Task description:
Every line that contains "tqref" must be located and copied from the data.

Provided records Start Marker

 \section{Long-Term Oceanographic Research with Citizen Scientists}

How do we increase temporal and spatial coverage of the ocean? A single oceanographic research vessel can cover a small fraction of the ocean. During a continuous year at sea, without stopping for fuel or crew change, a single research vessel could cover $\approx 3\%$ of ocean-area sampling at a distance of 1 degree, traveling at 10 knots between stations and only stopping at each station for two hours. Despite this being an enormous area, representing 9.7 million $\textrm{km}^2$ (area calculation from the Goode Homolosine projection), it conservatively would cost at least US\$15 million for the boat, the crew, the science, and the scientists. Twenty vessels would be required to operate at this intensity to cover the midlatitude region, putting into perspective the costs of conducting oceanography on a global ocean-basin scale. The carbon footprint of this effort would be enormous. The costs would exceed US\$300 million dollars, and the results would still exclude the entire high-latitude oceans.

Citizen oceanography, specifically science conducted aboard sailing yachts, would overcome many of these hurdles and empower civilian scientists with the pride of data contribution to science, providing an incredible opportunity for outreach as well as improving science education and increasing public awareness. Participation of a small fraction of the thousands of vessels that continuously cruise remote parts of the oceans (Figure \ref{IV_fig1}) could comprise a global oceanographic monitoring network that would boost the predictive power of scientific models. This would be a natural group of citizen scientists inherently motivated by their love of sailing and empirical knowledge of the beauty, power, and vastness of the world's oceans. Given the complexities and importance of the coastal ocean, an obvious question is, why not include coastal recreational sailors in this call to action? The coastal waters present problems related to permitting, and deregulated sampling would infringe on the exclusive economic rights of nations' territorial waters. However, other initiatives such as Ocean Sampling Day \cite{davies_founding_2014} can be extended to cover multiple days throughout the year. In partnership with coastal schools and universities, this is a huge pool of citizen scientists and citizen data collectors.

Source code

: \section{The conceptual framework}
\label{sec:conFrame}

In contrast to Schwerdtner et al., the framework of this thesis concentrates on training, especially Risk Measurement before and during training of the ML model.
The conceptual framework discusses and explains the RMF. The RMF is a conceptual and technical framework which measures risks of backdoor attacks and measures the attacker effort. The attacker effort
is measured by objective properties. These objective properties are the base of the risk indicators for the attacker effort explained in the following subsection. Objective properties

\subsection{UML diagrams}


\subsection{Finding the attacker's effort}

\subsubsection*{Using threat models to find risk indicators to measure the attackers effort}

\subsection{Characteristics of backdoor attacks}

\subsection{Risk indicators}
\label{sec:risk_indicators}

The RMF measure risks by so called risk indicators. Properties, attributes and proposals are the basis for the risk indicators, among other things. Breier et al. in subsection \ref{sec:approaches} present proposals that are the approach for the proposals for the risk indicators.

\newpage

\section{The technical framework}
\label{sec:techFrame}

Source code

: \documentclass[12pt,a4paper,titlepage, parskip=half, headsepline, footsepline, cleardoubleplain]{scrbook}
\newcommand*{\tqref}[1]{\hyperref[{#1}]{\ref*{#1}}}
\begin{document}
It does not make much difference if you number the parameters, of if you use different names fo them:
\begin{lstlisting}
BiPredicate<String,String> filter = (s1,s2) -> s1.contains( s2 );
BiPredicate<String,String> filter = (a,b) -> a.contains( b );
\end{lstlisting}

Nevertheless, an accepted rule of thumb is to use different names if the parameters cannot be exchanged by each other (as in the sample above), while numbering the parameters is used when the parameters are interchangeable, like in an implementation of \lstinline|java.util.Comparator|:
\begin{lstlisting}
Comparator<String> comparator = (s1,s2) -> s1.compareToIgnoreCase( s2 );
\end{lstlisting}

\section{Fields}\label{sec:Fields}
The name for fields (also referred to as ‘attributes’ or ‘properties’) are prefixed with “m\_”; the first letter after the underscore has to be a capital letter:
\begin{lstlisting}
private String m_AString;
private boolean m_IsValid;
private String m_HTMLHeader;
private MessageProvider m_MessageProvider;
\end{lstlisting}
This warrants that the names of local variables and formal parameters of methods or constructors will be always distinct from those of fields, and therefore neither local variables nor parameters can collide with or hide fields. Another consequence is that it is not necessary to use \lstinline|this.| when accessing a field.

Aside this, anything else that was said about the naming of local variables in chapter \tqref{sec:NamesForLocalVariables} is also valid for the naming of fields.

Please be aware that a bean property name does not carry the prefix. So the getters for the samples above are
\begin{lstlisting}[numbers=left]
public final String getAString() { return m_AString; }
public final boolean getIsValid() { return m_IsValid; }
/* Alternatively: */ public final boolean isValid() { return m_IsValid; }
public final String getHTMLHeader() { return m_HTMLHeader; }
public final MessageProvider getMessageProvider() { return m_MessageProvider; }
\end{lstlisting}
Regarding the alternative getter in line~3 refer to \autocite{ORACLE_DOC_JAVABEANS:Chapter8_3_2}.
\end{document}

Provided records End Marker
Provided records Start Marker

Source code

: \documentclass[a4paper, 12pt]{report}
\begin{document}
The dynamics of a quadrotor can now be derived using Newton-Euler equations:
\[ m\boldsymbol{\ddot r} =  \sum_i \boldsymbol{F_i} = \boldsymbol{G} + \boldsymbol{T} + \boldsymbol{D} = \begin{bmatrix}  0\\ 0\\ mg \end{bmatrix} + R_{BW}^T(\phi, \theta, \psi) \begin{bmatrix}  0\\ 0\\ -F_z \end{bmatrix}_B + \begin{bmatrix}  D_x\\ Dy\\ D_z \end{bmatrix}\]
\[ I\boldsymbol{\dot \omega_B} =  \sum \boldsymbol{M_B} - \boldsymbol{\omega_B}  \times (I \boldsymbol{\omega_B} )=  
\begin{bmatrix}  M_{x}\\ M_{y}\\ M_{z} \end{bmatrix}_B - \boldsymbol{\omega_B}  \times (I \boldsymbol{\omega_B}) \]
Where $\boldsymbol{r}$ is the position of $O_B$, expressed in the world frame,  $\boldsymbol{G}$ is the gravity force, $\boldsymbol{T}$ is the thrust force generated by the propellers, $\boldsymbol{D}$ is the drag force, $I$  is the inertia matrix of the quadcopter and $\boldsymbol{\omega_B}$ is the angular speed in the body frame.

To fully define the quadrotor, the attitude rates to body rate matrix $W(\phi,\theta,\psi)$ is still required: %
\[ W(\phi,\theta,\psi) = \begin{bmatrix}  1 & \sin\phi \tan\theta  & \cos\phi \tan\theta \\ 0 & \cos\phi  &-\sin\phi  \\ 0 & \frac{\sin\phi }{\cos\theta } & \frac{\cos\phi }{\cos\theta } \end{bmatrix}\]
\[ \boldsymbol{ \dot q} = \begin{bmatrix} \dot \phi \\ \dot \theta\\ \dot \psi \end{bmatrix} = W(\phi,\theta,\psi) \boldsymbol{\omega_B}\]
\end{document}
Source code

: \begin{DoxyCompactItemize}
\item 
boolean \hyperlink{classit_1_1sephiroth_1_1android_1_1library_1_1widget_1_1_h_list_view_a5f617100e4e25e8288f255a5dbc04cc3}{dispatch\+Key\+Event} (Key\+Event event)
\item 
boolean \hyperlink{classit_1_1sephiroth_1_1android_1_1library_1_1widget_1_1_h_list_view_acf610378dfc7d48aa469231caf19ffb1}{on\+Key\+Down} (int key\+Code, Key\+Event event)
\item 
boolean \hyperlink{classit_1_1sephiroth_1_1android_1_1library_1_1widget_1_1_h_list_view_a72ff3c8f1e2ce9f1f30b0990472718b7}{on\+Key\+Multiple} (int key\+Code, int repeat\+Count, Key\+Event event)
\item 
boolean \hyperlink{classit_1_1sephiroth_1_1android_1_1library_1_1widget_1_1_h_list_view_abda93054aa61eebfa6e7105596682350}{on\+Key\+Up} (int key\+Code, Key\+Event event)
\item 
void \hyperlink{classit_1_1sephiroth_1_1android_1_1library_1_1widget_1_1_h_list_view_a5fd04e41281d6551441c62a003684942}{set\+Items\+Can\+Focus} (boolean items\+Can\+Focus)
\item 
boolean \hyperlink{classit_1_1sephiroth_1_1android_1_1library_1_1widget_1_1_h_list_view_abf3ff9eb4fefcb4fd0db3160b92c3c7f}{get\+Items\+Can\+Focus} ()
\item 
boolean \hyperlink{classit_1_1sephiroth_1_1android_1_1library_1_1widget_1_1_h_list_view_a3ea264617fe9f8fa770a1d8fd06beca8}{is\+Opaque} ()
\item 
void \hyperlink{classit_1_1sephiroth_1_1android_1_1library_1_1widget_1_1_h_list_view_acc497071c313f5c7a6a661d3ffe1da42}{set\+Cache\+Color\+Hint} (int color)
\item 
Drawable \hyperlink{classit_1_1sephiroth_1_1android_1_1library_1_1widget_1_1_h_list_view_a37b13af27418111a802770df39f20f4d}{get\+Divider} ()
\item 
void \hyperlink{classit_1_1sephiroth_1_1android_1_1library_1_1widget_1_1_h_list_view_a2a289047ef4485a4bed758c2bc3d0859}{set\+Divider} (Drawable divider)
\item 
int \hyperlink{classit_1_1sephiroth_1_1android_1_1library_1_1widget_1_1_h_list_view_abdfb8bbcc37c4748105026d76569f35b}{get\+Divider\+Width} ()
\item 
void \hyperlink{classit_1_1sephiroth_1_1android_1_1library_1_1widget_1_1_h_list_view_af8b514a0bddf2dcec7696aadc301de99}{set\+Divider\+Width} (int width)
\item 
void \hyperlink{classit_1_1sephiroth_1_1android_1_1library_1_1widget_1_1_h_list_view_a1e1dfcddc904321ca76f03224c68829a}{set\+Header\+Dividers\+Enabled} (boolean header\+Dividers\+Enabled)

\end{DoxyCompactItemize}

Provided records End Marker
Provided records Start Marker

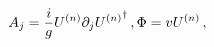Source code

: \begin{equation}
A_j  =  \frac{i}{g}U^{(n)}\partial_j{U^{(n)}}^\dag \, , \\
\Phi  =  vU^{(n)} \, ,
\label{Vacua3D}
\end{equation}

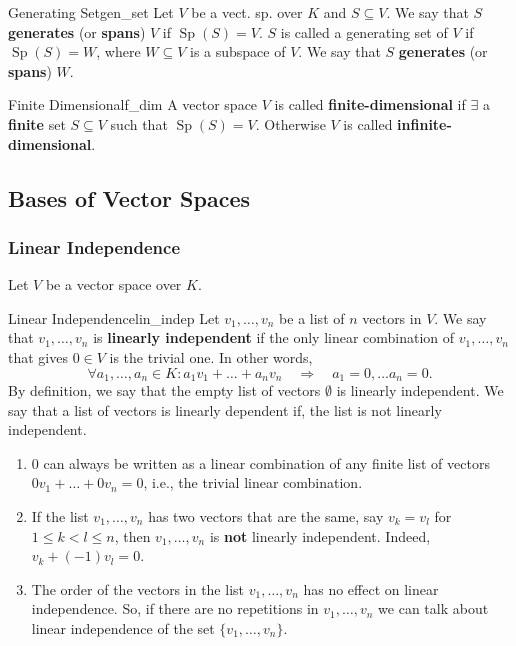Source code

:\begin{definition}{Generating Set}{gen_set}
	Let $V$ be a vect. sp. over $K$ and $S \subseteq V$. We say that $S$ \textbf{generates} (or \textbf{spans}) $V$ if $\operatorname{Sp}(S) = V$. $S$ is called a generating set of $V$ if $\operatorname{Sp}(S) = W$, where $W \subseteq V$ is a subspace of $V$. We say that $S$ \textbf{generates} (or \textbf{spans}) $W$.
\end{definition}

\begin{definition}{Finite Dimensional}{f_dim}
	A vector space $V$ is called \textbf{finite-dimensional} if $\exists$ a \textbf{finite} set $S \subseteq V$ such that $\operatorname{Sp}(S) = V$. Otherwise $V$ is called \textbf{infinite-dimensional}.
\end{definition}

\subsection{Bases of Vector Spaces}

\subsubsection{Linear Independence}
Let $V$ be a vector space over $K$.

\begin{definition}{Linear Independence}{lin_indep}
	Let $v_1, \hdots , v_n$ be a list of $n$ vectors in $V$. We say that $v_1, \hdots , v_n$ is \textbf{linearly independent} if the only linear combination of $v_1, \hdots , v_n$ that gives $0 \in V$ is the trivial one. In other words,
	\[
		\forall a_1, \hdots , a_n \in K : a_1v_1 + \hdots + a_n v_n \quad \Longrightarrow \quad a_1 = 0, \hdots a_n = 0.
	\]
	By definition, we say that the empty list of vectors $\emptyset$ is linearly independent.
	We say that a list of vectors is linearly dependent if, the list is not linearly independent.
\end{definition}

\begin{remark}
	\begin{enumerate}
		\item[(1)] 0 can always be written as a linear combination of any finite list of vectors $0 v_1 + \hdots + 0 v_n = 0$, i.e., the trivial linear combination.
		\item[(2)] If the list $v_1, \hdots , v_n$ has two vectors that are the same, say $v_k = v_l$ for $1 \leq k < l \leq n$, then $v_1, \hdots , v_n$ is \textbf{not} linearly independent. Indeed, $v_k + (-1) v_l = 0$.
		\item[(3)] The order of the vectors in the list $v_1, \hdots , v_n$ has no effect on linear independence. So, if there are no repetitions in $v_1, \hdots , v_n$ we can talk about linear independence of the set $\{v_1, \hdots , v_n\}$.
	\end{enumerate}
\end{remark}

Provided records End Marker

Written response:
\newcommand*{\tqref}[1]{\hyperref[{#1}]{\ref*{#1}}}
Aside this, anything else that was said about the naming of local variables in chapter \tqref{sec:NamesForLocalVariables} is also valid for the naming of fields.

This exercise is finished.